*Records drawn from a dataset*
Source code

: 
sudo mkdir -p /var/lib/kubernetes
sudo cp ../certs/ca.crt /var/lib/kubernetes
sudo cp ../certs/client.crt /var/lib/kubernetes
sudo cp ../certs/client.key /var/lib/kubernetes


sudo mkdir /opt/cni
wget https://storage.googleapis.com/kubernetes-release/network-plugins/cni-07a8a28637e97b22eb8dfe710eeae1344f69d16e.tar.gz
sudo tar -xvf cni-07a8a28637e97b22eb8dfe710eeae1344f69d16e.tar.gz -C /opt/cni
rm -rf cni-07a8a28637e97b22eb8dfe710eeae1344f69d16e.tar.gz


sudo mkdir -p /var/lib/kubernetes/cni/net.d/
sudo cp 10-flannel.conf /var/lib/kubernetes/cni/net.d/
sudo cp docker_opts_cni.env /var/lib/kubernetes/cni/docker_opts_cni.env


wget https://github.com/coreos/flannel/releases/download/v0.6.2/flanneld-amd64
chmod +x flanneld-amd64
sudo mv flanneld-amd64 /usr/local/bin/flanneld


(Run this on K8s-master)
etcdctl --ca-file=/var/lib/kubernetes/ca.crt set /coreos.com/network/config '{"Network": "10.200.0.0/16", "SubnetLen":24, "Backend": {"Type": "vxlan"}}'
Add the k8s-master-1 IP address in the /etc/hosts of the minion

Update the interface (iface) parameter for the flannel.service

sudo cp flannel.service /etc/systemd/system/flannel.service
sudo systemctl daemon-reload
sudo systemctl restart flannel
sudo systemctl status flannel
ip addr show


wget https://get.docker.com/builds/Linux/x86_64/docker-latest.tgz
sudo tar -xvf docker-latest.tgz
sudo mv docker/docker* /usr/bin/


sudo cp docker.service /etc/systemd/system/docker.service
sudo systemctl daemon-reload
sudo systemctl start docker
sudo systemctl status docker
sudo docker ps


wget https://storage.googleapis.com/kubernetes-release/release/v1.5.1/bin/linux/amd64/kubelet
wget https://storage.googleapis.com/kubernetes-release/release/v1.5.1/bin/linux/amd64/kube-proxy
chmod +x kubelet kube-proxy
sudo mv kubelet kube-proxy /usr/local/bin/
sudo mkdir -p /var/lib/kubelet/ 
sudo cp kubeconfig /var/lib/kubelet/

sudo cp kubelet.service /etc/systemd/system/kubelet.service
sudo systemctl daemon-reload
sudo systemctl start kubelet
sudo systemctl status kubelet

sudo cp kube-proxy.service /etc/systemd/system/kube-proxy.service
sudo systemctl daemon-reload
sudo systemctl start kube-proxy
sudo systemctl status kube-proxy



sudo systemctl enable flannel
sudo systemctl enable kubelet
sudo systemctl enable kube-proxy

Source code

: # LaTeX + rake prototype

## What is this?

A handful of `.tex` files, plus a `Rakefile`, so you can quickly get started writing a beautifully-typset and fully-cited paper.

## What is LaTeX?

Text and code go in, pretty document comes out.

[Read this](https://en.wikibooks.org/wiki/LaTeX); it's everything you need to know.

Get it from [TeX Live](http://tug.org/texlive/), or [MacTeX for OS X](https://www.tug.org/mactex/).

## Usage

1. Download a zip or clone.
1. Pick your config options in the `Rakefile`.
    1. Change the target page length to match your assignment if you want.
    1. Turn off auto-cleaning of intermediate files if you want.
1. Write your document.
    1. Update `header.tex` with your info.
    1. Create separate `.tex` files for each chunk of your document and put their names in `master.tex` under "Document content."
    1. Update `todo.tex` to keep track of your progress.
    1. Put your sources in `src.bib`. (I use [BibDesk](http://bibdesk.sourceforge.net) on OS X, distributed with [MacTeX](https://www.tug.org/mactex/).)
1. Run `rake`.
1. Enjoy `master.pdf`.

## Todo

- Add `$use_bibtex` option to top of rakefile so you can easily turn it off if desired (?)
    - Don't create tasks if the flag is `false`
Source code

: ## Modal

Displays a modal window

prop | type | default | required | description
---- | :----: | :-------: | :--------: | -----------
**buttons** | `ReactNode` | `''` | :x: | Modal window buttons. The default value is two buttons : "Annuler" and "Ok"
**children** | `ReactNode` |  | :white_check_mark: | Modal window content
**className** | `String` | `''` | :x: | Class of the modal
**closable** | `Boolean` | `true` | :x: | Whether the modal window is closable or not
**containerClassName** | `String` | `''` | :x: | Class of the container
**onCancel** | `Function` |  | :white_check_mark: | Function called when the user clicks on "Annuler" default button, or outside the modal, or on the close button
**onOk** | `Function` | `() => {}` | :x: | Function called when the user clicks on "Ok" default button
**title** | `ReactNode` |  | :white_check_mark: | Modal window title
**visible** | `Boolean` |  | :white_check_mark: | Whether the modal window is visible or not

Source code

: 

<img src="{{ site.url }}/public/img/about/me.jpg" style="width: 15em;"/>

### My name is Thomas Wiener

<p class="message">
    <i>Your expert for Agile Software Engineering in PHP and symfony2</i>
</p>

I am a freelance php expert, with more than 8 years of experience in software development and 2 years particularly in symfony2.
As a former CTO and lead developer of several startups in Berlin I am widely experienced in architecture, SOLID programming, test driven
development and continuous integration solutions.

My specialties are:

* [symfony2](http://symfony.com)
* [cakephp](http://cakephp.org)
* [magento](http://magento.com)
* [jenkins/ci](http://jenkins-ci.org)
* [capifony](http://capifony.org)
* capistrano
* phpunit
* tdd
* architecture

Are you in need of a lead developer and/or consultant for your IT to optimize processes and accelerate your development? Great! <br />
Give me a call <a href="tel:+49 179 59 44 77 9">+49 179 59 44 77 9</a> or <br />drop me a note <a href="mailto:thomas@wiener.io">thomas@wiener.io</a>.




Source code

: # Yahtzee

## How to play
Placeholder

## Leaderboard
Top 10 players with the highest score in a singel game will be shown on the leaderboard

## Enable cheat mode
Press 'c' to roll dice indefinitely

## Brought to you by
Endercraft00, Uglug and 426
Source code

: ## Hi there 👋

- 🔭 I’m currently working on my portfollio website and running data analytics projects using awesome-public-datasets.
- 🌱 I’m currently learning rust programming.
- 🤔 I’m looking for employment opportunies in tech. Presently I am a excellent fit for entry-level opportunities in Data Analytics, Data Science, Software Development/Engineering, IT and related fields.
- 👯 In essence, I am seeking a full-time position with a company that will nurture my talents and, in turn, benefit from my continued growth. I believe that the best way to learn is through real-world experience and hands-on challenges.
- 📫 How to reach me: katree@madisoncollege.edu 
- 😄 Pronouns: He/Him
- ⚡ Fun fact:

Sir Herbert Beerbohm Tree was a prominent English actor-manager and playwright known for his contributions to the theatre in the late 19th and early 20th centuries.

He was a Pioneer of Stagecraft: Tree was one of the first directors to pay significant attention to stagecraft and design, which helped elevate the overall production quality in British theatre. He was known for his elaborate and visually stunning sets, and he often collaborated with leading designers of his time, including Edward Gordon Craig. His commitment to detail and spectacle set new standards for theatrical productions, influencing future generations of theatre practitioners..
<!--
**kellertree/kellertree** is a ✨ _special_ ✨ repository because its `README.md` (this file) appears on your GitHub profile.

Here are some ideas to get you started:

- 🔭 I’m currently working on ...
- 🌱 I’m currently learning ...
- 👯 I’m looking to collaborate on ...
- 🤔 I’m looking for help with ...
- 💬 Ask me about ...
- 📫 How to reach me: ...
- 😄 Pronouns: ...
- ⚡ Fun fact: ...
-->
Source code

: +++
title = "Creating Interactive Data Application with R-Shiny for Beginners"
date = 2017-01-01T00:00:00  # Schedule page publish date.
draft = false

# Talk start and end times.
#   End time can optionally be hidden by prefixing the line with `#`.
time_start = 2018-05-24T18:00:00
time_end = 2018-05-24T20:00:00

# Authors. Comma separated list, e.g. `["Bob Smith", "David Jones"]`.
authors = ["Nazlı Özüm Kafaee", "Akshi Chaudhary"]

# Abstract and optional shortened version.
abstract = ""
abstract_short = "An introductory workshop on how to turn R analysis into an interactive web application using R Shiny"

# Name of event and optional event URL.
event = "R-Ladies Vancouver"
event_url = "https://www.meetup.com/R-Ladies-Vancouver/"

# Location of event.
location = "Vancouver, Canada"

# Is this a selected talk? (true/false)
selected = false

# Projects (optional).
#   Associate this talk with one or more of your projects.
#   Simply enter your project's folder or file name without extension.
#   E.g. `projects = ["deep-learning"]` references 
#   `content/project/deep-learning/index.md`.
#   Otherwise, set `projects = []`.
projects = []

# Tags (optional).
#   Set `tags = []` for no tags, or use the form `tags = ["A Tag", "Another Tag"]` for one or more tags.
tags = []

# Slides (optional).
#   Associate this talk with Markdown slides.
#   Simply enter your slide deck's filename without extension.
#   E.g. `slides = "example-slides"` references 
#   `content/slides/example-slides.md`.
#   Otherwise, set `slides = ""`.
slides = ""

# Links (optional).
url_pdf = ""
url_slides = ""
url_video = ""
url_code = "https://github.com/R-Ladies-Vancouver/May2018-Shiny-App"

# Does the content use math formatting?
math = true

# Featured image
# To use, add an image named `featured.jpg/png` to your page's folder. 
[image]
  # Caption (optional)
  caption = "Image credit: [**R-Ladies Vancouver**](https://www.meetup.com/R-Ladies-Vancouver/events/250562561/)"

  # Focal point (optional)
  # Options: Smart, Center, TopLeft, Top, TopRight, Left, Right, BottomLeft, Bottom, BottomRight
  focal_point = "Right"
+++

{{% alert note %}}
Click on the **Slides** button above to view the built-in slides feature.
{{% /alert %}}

*Your objective*
Please restate, word for word, the lines of the entries that run from the first line through the one holding "sudo mkdir /opt/cni", and add nothing.

*Solution for this problem*
Source code

: 
sudo mkdir -p /var/lib/kubernetes
sudo cp ../certs/ca.crt /var/lib/kubernetes
sudo cp ../certs/client.crt /var/lib/kubernetes
sudo cp ../certs/client.key /var/lib/kubernetes


sudo mkdir /opt/cni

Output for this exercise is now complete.